The works required a chamber orchestra with choir and solo singers. The soloists had considerable training: these singers were not just off the street. The instrumentalists were paid, so professional. I recognised a few faces from the ANU School of Music and this was no surprise. The choir was 38 voices: surprisingly strong on sopranos and weak on tenors and basses. Unfortunate but not uncommon. The chamber orchestra was interesting, with a few strings (2 x violin, cello, bass) and continuo keys, but I found the other members interesting: bassoon, 2 x oboe, occasional trumpet, 2 x recorders.

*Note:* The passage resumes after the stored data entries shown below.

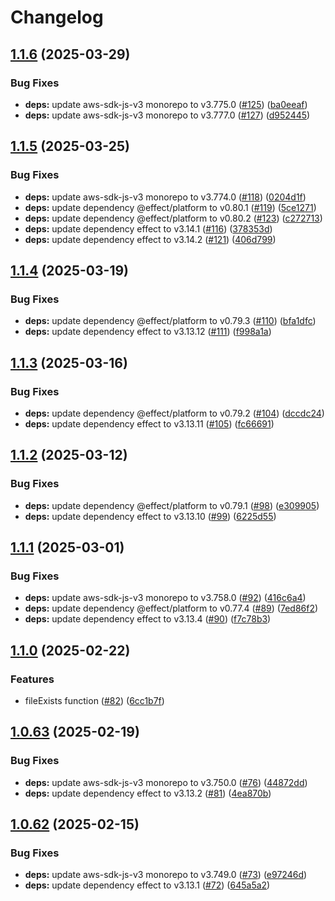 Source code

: # Changelog

## [1.1.6](https://github.com/jpb06/effect-cloudflare-r2-layer/compare/v1.1.5...v1.1.6) (2025-03-29)


### Bug Fixes

* **deps:** update aws-sdk-js-v3 monorepo to v3.775.0 ([#125](https://github.com/jpb06/effect-cloudflare-r2-layer/issues/125)) ([ba0eeaf](https://github.com/jpb06/effect-cloudflare-r2-layer/commit/ba0eeaf9a256b2850c7e4ffe0608c54f566a0e1c))
* **deps:** update aws-sdk-js-v3 monorepo to v3.777.0 ([#127](https://github.com/jpb06/effect-cloudflare-r2-layer/issues/127)) ([d952445](https://github.com/jpb06/effect-cloudflare-r2-layer/commit/d952445d275223d5c80fd1f19554fcb0c373f1ab))

## [1.1.5](https://github.com/jpb06/effect-cloudflare-r2-layer/compare/v1.1.4...v1.1.5) (2025-03-25)


### Bug Fixes

* **deps:** update aws-sdk-js-v3 monorepo to v3.774.0 ([#118](https://github.com/jpb06/effect-cloudflare-r2-layer/issues/118)) ([0204d1f](https://github.com/jpb06/effect-cloudflare-r2-layer/commit/0204d1fe574dce9087de5fd862e1bf3f217bf941))
* **deps:** update dependency @effect/platform to v0.80.1 ([#119](https://github.com/jpb06/effect-cloudflare-r2-layer/issues/119)) ([5ce1271](https://github.com/jpb06/effect-cloudflare-r2-layer/commit/5ce1271d7217e48c373351571d11dc2cf84dfc20))
* **deps:** update dependency @effect/platform to v0.80.2 ([#123](https://github.com/jpb06/effect-cloudflare-r2-layer/issues/123)) ([c272713](https://github.com/jpb06/effect-cloudflare-r2-layer/commit/c27271369c55c92286ed5a5fd6dbe521d177fbaf))
* **deps:** update dependency effect to v3.14.1 ([#116](https://github.com/jpb06/effect-cloudflare-r2-layer/issues/116)) ([378353d](https://github.com/jpb06/effect-cloudflare-r2-layer/commit/378353d9301da95231222b38b6088949371d70e0))
* **deps:** update dependency effect to v3.14.2 ([#121](https://github.com/jpb06/effect-cloudflare-r2-layer/issues/121)) ([406d799](https://github.com/jpb06/effect-cloudflare-r2-layer/commit/406d799739e7cdad24f1f6a8ee5954ae5b4aa09b))

## [1.1.4](https://github.com/jpb06/effect-cloudflare-r2-layer/compare/v1.1.3...v1.1.4) (2025-03-19)


### Bug Fixes

* **deps:** update dependency @effect/platform to v0.79.3 ([#110](https://github.com/jpb06/effect-cloudflare-r2-layer/issues/110)) ([bfa1dfc](https://github.com/jpb06/effect-cloudflare-r2-layer/commit/bfa1dfca2d8b4643b02be20a018700d80d31430a))
* **deps:** update dependency effect to v3.13.12 ([#111](https://github.com/jpb06/effect-cloudflare-r2-layer/issues/111)) ([f998a1a](https://github.com/jpb06/effect-cloudflare-r2-layer/commit/f998a1af72e08cbb9a1f28734640f5ca91693593))

## [1.1.3](https://github.com/jpb06/effect-cloudflare-r2-layer/compare/v1.1.2...v1.1.3) (2025-03-16)


### Bug Fixes

* **deps:** update dependency @effect/platform to v0.79.2 ([#104](https://github.com/jpb06/effect-cloudflare-r2-layer/issues/104)) ([dccdc24](https://github.com/jpb06/effect-cloudflare-r2-layer/commit/dccdc242a4f234517274aa82e9872ebd532648d6))
* **deps:** update dependency effect to v3.13.11 ([#105](https://github.com/jpb06/effect-cloudflare-r2-layer/issues/105)) ([fc66691](https://github.com/jpb06/effect-cloudflare-r2-layer/commit/fc666919a07ad6e95ec40e2d2365449d15fc5e2d))

## [1.1.2](https://github.com/jpb06/effect-cloudflare-r2-layer/compare/v1.1.1...v1.1.2) (2025-03-12)


### Bug Fixes

* **deps:** update dependency @effect/platform to v0.79.1 ([#98](https://github.com/jpb06/effect-cloudflare-r2-layer/issues/98)) ([e309905](https://github.com/jpb06/effect-cloudflare-r2-layer/commit/e3099058602367ce14eadfb2f09d742d4b74a447))
* **deps:** update dependency effect to v3.13.10 ([#99](https://github.com/jpb06/effect-cloudflare-r2-layer/issues/99)) ([6225d55](https://github.com/jpb06/effect-cloudflare-r2-layer/commit/6225d55270f583f68fe4f04de565973c58ca4eb9))

## [1.1.1](https://github.com/jpb06/effect-cloudflare-r2-layer/compare/v1.1.0...v1.1.1) (2025-03-01)


### Bug Fixes

* **deps:** update aws-sdk-js-v3 monorepo to v3.758.0 ([#92](https://github.com/jpb06/effect-cloudflare-r2-layer/issues/92)) ([416c6a4](https://github.com/jpb06/effect-cloudflare-r2-layer/commit/416c6a489aec80a29e6b22ee93adf5580cd965d8))
* **deps:** update dependency @effect/platform to v0.77.4 ([#89](https://github.com/jpb06/effect-cloudflare-r2-layer/issues/89)) ([7ed86f2](https://github.com/jpb06/effect-cloudflare-r2-layer/commit/7ed86f2c0438247aac7f583937e2f05f45031559))
* **deps:** update dependency effect to v3.13.4 ([#90](https://github.com/jpb06/effect-cloudflare-r2-layer/issues/90)) ([f7c78b3](https://github.com/jpb06/effect-cloudflare-r2-layer/commit/f7c78b362c6d3a9e9a7758e91f60de011c0e8378))

## [1.1.0](https://github.com/jpb06/effect-cloudflare-r2-layer/compare/v1.0.63...v1.1.0) (2025-02-22)


### Features

* fileExists function ([#82](https://github.com/jpb06/effect-cloudflare-r2-layer/issues/82)) ([6cc1b7f](https://github.com/jpb06/effect-cloudflare-r2-layer/commit/6cc1b7f5a09b695c13d954fb03b866e6ab17a02f))

## [1.0.63](https://github.com/jpb06/effect-cloudflare-r2-layer/compare/v1.0.62...v1.0.63) (2025-02-19)


### Bug Fixes

* **deps:** update aws-sdk-js-v3 monorepo to v3.750.0 ([#76](https://github.com/jpb06/effect-cloudflare-r2-layer/issues/76)) ([44872dd](https://github.com/jpb06/effect-cloudflare-r2-layer/commit/44872ddcc4c95267343cfdbac455744c134a9e66))
* **deps:** update dependency effect to v3.13.2 ([#81](https://github.com/jpb06/effect-cloudflare-r2-layer/issues/81)) ([4ea870b](https://github.com/jpb06/effect-cloudflare-r2-layer/commit/4ea870be4858cfbd37007711ce185849faeda41d))

## [1.0.62](https://github.com/jpb06/effect-cloudflare-r2-layer/compare/v1.0.61...v1.0.62) (2025-02-15)


### Bug Fixes

* **deps:** update aws-sdk-js-v3 monorepo to v3.749.0 ([#73](https://github.com/jpb06/effect-cloudflare-r2-layer/issues/73)) ([e97246d](https://github.com/jpb06/effect-cloudflare-r2-layer/commit/e97246df2ed7dd749f6f4d4fa8ce666e101a4235))
* **deps:** update dependency effect to v3.13.1 ([#72](https://github.com/jpb06/effect-cloudflare-r2-layer/issues/72)) ([645a5a2](https://github.com/jpb06/effect-cloudflare-r2-layer/commit/645a5a26be01f49c3dbbb0d87efbe70f6d5ae3bd))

It made for an interesting sound that was obviously pre-modern and may be standard for the period. Certainly the square baroque lines of crotchets and quavers were true to style - lively and dancing, but with its own dignified, stilted formality – sometimes moving with the voices, sometimes working lines at counterpoint, but always attractive and reasoned. I say nothing by admiring the master. Bassist Justin seemed a key to all this – strongly present and steady and seemingly the loudest in this space. Maybe it was the space, but I found the choral vocal parts not too well defined, but what bliss when they opened up! Choirs are like that. The arias and recicatives made up the middle parts of each work, with choral passages at start and finish, and they were lovely and personal rather than outspoken and exciting. I particularly enjoyed one duet of sopranos that had voices playing against each other. But I felt for the singers (was it soprano Misako and bass Rohan?) who had those caddish baroque semiquaver lines to sing. It just looked and sounded so difficult. And tenor Dominic had some notes that reached like spires to the Heavens in his aria during the Mass. But I enjoyed it immensely. It’s not professional, but it’s a wonderfully capable choir. It’s a pleasure to me that a community group (admittedly with some perfectly well-trained soloists and professional instrumentalists) can do justice to these major works. I’ll be looking out for more.

The UC Chorale performed two Bach cantatas, BWV105 and BWV39 and the Mass in G major BWV236. It was led by Andrew Koll (conductor) with concert master Timothy Wickham (violin) and soloists Felicity Moran (soprano), Misako Piper (soprano), Sarahlouise Owens (soprano), Dominic Popperwell (tenor) and Mark Popperwell (tenor) and Rohan Thatcher (bass).

2 comments:

Michael Mills said...

If you missed last Thursday evening's performance, do not despair. There will a second performance this coming Monday 11/6 at 3:00 PM.

Stuart Ferguson said...

Interesting comment "Bassist Justin seemed a key to all this" - I'd say the conducting of Andrew Koll was the key, not to mention the training of the choir, which the blogger mentions, and Koll's incredible understanding of Bach's music and its performance. It'll be interesting to see how the same choir performs in September when we're told it'll be singing the Faure Requiem, which is an altogether different musical language from Bach's!